§ **YOUR OBJECTIVE**: Take the data that follows and return it exactly.
[[ DATA FOR ANALYSIS open ]]
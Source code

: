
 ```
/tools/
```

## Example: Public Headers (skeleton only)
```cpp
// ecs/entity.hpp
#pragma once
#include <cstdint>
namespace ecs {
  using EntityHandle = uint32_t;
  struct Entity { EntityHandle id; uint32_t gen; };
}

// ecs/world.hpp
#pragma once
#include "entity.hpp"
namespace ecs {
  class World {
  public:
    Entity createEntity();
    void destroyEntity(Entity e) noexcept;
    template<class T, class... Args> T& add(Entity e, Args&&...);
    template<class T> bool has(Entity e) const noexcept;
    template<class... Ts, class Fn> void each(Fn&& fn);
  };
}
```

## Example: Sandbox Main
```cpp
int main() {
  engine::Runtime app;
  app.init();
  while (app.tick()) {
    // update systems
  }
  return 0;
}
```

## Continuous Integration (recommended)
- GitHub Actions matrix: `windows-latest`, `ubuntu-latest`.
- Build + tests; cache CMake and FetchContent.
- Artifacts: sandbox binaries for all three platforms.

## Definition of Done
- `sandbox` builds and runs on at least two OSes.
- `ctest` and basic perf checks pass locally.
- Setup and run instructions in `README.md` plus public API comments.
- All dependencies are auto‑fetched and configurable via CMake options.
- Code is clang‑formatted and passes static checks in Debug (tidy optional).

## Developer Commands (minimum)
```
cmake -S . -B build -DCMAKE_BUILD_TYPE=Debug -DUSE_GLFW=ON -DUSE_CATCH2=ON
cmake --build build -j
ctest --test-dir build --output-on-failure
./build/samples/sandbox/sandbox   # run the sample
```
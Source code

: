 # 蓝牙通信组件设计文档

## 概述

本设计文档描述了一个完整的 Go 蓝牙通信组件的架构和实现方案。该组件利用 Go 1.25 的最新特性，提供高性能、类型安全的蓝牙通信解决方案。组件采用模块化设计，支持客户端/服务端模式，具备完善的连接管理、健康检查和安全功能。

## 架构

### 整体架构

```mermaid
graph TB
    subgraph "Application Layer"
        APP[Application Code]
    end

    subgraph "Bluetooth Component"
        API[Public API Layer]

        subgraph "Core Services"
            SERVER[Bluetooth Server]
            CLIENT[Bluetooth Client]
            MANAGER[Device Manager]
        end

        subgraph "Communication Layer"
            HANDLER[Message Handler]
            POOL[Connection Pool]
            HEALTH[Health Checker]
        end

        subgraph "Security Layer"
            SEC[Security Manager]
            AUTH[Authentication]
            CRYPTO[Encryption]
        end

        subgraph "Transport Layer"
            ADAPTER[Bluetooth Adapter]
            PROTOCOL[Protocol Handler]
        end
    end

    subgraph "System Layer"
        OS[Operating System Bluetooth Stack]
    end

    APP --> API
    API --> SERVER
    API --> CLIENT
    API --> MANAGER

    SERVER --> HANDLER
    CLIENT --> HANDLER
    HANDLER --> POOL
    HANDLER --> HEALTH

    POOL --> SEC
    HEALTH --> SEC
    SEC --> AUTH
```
[[ DATA FOR ANALYSIS closed ]]
§ **WRITTEN REPLY**:
Source code

:
 ```
/tools/
```

## Example: Public Headers (skeleton only)
```cpp
// ecs/entity.hpp
#pragma once
#include <cstdint>
namespace ecs {
  using EntityHandle = uint32_t;
  struct Entity { EntityHandle id; uint32_t gen; };
}

// ecs/world.hpp
#pragma once
#include "entity.hpp"
namespace ecs {
  class World {
  public:
    Entity createEntity();
    void destroyEntity(Entity e) noexcept;
    template<class T, class... Args> T& add(Entity e, Args&&...);
    template<class T> bool has(Entity e) const noexcept;
    template<class... Ts, class Fn> void each(Fn&& fn);
  };
}
```

## Example: Sandbox Main
```cpp
int main() {
  engine::Runtime app;
  app.init();
  while (app.tick()) {
    // update systems
  }
  return 0;
}
```

## Continuous Integration (recommended)
- GitHub Actions matrix: `windows-latest`, `ubuntu-latest`.
- Build + tests; cache CMake and FetchContent.
- Artifacts: sandbox binaries for all three platforms.

## Definition of Done
- `sandbox` builds and runs on at least two OSes.
- `ctest` and basic perf checks pass locally.
- Setup and run instructions in `README.md` plus public API comments.
- All dependencies are auto‑fetched and configurable via CMake options.
- Code is clang‑formatted and passes static checks in Debug (tidy optional).

## Developer Commands (minimum)
```
cmake -S . -B build -DCMAKE_BUILD_TYPE=Debug -DUSE_GLFW=ON -DUSE_CATCH2=ON
cmake --build build -j
ctest --test-dir build --output-on-failure
./build/samples/sandbox/sandbox   # run the sample
```
Source code

: # 蓝牙通信组件设计文档

## 概述

本设计文档描述了一个完整的 Go 蓝牙通信组件的架构和实现方案。该组件利用 Go 1.25 的最新特性，提供高性能、类型安全的蓝牙通信解决方案。组件采用模块化设计，支持客户端/服务端模式，具备完善的连接管理、健康检查和安全功能。

## 架构

### 整体架构

```mermaid
graph TB
    subgraph "Application Layer"
        APP[Application Code]
    end

    subgraph "Bluetooth Component"
        API[Public API Layer]

        subgraph "Core Services"
            SERVER[Bluetooth Server]
            CLIENT[Bluetooth Client]
            MANAGER[Device Manager]
        end

        subgraph "Communication Layer"
            HANDLER[Message Handler]
            POOL[Connection Pool]
            HEALTH[Health Checker]
        end

        subgraph "Security Layer"
            SEC[Security Manager]
            AUTH[Authentication]
            CRYPTO[Encryption]
        end

        subgraph "Transport Layer"
            ADAPTER[Bluetooth Adapter]
            PROTOCOL[Protocol Handler]
        end
    end

    subgraph "System Layer"
        OS[Operating System Bluetooth Stack]
    end

    APP --> API
    API --> SERVER
    API --> CLIENT
    API --> MANAGER

    SERVER --> HANDLER
    CLIENT --> HANDLER
    HANDLER --> POOL
    HANDLER --> HEALTH

    POOL --> SEC
    HEALTH --> SEC
    SEC --> AUTH
```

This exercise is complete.